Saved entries
▽

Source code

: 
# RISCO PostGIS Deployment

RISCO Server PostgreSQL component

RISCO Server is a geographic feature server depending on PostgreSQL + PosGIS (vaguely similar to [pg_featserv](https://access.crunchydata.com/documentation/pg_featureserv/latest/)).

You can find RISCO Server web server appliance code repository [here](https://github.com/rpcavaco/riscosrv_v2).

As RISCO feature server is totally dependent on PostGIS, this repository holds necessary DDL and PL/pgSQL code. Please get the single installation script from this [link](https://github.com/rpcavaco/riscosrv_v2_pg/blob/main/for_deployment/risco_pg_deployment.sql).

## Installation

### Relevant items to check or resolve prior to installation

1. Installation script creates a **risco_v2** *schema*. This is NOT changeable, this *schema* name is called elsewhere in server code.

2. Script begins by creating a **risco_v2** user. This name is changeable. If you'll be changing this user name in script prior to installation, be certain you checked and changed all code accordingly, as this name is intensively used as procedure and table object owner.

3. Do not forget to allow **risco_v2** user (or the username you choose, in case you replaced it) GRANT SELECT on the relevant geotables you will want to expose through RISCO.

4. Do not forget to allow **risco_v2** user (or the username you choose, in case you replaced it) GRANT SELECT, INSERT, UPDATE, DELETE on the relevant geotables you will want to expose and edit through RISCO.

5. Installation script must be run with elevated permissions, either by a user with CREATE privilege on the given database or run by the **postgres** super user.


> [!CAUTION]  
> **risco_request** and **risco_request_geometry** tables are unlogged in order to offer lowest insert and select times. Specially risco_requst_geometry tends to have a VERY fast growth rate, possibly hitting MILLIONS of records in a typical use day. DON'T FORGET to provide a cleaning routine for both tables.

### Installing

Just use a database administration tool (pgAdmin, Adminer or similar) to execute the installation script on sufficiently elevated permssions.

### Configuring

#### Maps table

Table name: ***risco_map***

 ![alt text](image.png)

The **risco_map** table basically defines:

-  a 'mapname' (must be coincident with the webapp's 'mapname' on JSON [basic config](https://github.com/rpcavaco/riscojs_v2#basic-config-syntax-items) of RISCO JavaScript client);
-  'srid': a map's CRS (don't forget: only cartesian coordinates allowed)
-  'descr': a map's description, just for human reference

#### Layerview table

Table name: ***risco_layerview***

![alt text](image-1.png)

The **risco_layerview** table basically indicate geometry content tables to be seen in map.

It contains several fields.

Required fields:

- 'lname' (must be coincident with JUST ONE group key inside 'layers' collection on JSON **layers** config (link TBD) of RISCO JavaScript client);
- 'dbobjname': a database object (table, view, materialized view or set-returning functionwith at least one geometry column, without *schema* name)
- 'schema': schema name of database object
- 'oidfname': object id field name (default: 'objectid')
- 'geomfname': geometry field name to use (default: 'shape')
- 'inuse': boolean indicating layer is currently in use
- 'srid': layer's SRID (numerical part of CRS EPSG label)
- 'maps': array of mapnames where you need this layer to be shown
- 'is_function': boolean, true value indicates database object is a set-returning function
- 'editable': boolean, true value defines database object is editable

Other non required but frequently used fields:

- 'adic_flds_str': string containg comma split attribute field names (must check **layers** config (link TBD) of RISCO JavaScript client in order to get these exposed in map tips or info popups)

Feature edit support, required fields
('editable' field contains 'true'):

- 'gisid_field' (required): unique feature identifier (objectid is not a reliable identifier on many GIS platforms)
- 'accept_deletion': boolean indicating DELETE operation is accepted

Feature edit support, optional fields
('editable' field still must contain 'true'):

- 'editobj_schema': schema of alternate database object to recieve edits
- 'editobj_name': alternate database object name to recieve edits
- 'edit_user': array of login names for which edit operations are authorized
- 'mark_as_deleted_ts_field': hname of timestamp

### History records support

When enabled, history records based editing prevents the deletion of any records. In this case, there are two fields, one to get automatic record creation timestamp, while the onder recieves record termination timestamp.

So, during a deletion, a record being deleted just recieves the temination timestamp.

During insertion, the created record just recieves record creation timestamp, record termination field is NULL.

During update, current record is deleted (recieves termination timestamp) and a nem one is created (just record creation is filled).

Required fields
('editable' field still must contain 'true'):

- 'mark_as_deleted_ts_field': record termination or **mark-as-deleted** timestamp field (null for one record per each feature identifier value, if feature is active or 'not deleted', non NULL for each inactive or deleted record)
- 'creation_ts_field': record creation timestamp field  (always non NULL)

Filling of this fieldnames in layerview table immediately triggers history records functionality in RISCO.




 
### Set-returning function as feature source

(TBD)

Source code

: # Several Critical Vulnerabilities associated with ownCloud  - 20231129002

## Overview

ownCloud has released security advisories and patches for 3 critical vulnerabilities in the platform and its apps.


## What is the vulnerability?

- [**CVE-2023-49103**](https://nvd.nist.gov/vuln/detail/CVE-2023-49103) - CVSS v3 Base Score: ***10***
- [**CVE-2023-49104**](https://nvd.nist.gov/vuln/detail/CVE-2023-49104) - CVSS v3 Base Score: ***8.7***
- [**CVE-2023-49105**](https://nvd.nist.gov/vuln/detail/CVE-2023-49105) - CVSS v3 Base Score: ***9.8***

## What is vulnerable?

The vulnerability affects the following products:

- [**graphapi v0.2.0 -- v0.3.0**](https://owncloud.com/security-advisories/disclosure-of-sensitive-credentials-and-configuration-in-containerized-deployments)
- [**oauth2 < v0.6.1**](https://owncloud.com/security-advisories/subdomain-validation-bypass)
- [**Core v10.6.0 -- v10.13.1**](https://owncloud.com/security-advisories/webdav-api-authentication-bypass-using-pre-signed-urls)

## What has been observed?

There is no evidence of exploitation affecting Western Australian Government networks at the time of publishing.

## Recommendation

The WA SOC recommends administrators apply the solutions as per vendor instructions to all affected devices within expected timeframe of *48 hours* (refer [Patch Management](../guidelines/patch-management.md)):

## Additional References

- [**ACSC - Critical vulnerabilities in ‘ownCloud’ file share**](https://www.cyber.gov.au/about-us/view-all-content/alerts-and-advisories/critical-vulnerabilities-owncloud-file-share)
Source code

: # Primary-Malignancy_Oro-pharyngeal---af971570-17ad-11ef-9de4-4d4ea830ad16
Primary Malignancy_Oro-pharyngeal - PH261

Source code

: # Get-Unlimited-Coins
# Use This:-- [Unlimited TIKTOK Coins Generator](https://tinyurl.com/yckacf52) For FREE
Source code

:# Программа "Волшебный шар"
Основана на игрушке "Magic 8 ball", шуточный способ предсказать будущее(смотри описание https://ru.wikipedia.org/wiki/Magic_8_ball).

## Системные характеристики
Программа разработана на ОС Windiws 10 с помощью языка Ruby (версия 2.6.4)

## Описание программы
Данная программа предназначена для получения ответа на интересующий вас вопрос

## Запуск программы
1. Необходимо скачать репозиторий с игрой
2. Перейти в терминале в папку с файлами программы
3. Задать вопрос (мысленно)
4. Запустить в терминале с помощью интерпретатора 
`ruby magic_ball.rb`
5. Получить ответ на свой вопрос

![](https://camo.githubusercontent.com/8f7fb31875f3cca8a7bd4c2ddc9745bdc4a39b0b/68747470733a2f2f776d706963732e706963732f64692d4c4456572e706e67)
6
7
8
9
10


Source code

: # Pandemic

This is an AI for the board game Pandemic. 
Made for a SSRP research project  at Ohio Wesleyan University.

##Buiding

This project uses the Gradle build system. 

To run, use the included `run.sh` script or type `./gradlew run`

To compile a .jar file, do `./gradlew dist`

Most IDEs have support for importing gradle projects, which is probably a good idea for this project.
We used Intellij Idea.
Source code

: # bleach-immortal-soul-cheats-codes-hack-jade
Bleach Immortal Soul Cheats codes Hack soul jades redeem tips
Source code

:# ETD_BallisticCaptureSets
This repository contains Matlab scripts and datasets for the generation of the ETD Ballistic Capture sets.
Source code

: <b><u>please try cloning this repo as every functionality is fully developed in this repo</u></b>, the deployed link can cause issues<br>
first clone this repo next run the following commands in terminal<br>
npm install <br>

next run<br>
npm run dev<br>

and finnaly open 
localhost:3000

△

* **Problem description**:
Output consists of exactly the lines from the one containing "can cause issues<br>" to the end of the records above, retyped without change and with nothing extra.

* **Answer**:
: <b><u>please try cloning this repo as every functionality is fully developed in this repo</u></b>, the deployed link can cause issues<br>
first clone this repo next run the following commands in terminal<br>
npm install <br>

next run<br>
npm run dev<br>

and finnaly open 
localhost:3000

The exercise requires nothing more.